Herbs have been put in near the coldframe - thyme, marjoram and lemon balm. There is also a rosemary bush there.

Tulips have moved on to later flowering ones - a black one given to me some years ago by Puck which keeps going on and on and these red ones by the Wendy House which are almost overpowering.
Ate a little rhubarb yesterday so my tongue is not the only thing I am running away with now! Amazing how a little radiotherapy can change ones habits! This makes me remember to tell you that I have planted some buddleia cuttings around the septic tank to try and hide it.

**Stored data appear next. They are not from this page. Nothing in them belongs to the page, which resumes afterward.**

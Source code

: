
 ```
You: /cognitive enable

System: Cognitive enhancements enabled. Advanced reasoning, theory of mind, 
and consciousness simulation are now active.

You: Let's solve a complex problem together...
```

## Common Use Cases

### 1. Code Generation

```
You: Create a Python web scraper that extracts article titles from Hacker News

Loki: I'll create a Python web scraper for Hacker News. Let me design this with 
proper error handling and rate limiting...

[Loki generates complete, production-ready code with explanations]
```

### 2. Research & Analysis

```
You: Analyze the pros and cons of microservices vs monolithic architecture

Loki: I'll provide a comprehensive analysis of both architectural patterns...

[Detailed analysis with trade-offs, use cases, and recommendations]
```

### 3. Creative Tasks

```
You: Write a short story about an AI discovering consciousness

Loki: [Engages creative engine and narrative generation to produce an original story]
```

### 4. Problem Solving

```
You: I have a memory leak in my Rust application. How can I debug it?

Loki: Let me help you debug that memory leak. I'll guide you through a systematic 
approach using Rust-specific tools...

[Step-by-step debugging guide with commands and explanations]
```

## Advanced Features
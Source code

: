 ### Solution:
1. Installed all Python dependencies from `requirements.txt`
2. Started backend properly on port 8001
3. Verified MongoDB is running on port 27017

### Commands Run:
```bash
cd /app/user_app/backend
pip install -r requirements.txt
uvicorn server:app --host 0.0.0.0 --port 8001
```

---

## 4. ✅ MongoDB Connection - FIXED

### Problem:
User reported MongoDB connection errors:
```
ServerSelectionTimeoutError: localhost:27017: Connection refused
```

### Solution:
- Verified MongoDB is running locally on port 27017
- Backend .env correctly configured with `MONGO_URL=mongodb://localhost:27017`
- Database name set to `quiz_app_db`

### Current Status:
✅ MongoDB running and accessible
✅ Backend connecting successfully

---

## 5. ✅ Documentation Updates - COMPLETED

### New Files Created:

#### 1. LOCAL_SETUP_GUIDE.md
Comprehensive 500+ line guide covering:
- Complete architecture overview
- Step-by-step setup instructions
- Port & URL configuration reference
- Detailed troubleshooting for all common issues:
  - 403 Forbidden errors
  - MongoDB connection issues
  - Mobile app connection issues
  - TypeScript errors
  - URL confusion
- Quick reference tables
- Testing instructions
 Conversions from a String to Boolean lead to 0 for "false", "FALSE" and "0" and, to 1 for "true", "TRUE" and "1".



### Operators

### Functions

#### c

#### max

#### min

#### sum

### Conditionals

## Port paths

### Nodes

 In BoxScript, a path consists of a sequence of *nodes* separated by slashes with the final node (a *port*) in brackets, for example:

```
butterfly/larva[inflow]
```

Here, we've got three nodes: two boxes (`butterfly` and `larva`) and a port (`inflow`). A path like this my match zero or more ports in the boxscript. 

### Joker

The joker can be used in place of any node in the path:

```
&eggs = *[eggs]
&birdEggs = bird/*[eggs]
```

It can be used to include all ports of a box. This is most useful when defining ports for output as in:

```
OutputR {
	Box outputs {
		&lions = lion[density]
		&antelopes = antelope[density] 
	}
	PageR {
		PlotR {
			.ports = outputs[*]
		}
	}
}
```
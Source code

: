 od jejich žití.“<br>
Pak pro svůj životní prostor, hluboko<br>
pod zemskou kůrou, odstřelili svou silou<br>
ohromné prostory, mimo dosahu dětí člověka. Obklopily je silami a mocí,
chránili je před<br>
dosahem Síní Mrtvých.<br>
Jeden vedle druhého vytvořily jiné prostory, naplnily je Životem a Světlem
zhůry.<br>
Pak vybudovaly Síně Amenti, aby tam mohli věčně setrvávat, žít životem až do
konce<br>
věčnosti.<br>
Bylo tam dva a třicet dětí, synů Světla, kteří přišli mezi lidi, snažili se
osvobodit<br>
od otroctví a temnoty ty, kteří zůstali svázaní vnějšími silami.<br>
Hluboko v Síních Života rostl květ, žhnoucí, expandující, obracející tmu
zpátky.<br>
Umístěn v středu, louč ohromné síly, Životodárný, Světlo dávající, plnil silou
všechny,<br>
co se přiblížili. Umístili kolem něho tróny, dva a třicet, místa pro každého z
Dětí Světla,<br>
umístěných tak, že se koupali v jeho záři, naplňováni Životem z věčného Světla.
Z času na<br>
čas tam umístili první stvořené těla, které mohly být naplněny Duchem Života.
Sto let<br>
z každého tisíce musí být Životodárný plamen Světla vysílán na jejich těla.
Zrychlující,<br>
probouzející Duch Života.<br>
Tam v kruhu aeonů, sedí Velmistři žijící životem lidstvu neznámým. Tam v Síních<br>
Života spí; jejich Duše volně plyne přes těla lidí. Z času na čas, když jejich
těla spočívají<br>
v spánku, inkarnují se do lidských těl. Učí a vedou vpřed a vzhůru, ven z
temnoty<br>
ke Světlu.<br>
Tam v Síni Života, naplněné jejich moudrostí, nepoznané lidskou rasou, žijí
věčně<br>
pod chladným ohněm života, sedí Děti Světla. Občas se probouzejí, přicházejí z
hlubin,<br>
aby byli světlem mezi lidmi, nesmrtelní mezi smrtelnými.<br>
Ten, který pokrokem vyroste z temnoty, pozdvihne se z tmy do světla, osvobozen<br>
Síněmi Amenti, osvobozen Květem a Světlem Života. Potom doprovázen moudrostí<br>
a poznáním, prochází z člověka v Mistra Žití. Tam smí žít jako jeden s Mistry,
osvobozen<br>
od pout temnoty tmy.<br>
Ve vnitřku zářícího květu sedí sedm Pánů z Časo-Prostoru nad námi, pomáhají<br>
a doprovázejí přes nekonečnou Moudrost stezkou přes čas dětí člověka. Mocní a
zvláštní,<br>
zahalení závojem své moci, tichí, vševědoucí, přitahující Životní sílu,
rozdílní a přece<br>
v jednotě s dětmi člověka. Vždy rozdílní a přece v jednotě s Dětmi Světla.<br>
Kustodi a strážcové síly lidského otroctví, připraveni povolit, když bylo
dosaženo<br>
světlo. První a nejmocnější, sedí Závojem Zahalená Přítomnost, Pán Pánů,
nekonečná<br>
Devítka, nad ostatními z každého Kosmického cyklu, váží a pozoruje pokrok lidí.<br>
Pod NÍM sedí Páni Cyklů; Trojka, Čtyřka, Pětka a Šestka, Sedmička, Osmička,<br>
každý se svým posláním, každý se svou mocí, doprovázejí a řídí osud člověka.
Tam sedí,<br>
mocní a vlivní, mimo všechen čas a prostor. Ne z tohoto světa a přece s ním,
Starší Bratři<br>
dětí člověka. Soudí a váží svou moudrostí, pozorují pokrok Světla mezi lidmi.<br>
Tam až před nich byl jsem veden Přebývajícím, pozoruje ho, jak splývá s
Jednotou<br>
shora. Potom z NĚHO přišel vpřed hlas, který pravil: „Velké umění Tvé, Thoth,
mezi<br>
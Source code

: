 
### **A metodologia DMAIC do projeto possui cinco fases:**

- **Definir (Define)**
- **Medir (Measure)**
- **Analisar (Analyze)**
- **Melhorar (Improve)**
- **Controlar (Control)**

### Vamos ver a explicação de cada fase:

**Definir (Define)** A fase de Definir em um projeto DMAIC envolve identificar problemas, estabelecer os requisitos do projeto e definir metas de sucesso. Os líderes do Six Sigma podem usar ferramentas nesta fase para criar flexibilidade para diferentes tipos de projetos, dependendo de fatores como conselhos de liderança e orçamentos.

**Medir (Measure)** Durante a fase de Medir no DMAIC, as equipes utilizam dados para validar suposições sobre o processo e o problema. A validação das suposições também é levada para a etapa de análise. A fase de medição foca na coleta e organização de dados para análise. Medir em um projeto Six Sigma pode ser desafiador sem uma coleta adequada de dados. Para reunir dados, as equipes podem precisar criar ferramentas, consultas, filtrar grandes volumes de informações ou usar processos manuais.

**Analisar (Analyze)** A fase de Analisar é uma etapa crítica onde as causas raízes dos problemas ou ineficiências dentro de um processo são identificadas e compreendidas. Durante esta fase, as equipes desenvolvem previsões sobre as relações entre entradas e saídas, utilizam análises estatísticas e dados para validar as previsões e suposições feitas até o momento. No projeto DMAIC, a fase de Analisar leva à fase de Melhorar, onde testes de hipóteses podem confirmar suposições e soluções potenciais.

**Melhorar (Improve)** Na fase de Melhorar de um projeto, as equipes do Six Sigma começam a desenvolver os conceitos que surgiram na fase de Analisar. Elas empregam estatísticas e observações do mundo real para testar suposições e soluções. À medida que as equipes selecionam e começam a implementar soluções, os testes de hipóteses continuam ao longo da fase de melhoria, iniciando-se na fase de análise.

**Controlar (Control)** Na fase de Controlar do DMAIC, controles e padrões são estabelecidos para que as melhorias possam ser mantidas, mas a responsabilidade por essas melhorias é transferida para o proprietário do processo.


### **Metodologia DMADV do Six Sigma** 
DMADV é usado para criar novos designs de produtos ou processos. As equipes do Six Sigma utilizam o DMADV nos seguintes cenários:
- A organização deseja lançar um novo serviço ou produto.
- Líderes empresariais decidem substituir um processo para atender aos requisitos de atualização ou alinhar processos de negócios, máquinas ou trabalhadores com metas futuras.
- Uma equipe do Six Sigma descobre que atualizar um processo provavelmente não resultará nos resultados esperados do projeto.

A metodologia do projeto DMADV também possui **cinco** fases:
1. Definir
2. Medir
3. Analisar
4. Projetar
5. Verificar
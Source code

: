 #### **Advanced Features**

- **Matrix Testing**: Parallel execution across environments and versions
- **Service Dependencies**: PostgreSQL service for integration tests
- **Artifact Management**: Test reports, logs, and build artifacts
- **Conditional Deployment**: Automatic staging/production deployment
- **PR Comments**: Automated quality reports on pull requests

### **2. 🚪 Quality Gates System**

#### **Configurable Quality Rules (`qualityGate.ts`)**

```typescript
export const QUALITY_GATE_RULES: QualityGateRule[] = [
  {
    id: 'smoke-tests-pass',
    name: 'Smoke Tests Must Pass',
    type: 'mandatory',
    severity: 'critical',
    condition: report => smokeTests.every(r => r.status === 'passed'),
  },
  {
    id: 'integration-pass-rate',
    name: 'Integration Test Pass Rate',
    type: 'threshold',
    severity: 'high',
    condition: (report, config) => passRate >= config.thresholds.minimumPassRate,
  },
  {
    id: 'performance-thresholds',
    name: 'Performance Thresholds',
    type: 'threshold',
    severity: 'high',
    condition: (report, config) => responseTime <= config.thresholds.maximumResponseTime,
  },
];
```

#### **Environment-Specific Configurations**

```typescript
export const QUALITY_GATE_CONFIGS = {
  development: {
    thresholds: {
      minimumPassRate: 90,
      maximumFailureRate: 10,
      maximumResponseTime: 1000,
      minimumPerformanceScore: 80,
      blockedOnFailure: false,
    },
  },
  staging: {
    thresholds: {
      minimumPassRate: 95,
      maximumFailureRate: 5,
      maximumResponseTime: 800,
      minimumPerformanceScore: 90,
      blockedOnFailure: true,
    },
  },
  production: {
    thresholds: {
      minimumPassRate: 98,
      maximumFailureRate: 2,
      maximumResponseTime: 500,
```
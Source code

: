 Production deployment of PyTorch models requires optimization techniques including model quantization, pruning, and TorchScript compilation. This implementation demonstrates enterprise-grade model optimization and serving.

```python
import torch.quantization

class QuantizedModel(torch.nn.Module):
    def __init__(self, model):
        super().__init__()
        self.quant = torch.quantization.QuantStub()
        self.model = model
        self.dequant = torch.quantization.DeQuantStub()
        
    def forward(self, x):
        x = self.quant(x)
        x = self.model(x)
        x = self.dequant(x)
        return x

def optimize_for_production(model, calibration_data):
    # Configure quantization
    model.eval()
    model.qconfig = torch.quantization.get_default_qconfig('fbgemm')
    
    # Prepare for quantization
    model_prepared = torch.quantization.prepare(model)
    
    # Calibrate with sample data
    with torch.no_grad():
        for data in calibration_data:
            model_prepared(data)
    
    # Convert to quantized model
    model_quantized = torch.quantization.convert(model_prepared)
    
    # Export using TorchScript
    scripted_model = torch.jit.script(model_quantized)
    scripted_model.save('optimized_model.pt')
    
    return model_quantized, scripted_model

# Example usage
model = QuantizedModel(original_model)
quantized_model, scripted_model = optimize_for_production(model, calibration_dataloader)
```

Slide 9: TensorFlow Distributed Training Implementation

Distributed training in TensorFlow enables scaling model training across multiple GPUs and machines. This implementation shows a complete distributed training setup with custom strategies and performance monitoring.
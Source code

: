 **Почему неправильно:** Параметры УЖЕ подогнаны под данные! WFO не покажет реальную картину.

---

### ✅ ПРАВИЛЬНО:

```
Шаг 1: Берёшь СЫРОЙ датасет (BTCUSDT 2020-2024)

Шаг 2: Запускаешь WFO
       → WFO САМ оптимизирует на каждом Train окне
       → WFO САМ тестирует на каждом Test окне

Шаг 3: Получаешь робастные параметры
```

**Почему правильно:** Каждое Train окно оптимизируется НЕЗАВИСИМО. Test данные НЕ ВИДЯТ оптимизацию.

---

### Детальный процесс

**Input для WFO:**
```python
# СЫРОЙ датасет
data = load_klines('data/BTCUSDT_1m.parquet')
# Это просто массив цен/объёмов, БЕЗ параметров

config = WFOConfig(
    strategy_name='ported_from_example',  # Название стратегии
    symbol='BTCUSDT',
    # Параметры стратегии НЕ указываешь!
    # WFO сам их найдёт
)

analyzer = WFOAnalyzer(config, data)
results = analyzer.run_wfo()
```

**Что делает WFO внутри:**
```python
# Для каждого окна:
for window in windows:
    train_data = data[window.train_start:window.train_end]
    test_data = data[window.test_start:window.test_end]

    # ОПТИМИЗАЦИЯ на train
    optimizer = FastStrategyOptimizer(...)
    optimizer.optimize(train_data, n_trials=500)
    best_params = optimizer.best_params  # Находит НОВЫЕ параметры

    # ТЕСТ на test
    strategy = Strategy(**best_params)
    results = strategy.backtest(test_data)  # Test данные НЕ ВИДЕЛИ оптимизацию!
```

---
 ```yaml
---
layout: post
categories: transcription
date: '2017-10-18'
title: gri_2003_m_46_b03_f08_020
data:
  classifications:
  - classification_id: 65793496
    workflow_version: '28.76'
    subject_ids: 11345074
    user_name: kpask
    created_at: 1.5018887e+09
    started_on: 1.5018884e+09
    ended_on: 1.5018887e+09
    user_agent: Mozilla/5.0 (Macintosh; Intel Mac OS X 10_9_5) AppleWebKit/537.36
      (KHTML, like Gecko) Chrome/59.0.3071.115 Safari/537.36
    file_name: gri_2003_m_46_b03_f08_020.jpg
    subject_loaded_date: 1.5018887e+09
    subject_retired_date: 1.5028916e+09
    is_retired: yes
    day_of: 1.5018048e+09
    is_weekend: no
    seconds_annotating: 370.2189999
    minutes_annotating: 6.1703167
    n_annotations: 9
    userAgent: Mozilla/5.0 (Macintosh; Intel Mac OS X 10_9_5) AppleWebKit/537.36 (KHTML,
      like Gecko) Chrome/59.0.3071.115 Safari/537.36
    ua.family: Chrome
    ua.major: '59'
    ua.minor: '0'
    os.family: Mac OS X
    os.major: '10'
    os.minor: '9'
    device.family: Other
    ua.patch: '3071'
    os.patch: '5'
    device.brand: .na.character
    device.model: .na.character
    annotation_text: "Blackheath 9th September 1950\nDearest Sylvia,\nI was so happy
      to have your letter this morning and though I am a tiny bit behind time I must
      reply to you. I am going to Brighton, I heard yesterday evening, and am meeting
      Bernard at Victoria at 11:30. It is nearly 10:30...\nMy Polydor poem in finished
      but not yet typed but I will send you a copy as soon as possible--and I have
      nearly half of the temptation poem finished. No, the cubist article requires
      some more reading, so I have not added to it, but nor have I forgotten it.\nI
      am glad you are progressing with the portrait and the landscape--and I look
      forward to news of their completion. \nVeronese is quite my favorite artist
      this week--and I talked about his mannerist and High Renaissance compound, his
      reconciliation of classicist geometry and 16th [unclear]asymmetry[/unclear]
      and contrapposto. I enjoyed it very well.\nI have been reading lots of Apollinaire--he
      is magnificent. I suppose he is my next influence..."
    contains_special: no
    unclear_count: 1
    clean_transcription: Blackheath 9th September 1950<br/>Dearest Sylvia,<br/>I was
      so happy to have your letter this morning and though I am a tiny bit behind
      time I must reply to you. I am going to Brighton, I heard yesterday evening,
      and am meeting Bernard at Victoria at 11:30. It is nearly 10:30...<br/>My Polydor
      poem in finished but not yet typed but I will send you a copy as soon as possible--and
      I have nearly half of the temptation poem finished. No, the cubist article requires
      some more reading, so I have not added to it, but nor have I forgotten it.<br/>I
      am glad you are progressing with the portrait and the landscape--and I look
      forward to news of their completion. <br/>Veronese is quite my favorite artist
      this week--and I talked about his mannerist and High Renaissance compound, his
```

Also had a smidgeon of asparagus but had to supplement with some shop bought stuff. It has not yet really got going.

Now I have to go up into the wood and do a rain dance - well actually the weather forecast is poor for the coming week - hooray! for the garden, boo! for those going on holiday.

Wednesday, 2 May 2012

WHERE HAVE ALL THE SWALLOWS GONE, LONG TIME . . .

Where are the swallows?
Now May and only seen one passing over.
However we have had a cuckoo in the garden for the first time.

Some shrubs are flowering and flowering - the Magnolia stellata and the flowering currant have been at it for weeks. I think the cold weather may be the reason.
And the rhubarb is thriving - I have frozen 6 lbs already - and we are eating asparagus.
R bought an ice cream maker at Lakeland in Windermere so we have had our first sally into such with a mixed fruit sorbet - very rich.

Of course Windermere is the name of the lake (not Windermere Lake - tautology) and the town called Windermere is actually Applethwaite and the bit by the lake Bowness. I think the name changed when they opened the station in Applethwaite and called it Windermere Station.
This has nothing to do with the garden so onward.

During the few showers I have potted on the Begonia rex and 4 amaryllis which live in the house.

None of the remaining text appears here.